Search the data for the string "どのような現象であるかを" and copy each line where it turns up.

■ ■ ■ ■ ■

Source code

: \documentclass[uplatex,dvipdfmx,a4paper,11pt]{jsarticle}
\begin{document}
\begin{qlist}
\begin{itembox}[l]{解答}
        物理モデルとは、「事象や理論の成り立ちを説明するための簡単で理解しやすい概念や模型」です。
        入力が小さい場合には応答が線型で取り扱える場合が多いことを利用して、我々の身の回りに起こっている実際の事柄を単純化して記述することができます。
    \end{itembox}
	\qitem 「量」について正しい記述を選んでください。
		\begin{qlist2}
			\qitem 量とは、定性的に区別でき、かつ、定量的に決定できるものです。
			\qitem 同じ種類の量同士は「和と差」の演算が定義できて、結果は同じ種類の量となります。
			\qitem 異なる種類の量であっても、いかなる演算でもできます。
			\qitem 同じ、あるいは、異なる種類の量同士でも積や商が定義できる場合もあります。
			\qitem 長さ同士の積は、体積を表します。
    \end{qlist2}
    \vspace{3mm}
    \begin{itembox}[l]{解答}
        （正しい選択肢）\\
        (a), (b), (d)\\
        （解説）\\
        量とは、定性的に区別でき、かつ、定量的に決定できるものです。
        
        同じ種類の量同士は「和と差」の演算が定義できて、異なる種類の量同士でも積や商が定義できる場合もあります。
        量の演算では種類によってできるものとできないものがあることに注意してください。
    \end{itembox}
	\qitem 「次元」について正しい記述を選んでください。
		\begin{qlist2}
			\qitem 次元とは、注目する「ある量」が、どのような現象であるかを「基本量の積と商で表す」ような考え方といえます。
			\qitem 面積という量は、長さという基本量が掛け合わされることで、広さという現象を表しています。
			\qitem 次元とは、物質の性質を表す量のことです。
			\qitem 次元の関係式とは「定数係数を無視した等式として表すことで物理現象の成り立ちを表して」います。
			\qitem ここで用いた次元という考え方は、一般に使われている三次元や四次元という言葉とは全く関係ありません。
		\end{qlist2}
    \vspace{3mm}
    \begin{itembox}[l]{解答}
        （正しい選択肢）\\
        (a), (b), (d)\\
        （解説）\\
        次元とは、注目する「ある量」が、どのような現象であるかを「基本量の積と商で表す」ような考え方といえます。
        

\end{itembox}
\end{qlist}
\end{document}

■ ■ ■ ■ ■

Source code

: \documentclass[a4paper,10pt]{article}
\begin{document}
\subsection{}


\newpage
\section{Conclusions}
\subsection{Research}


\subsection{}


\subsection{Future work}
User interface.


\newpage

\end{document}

■ ■ ■ ■ ■

◆ Task result:
			\qitem 次元とは、注目する「ある量」が、どのような現象であるかを「基本量の積と商で表す」ような考え方といえます。
        次元とは、注目する「ある量」が、どのような現象であるかを「基本量の積と商で表す」ような考え方といえます。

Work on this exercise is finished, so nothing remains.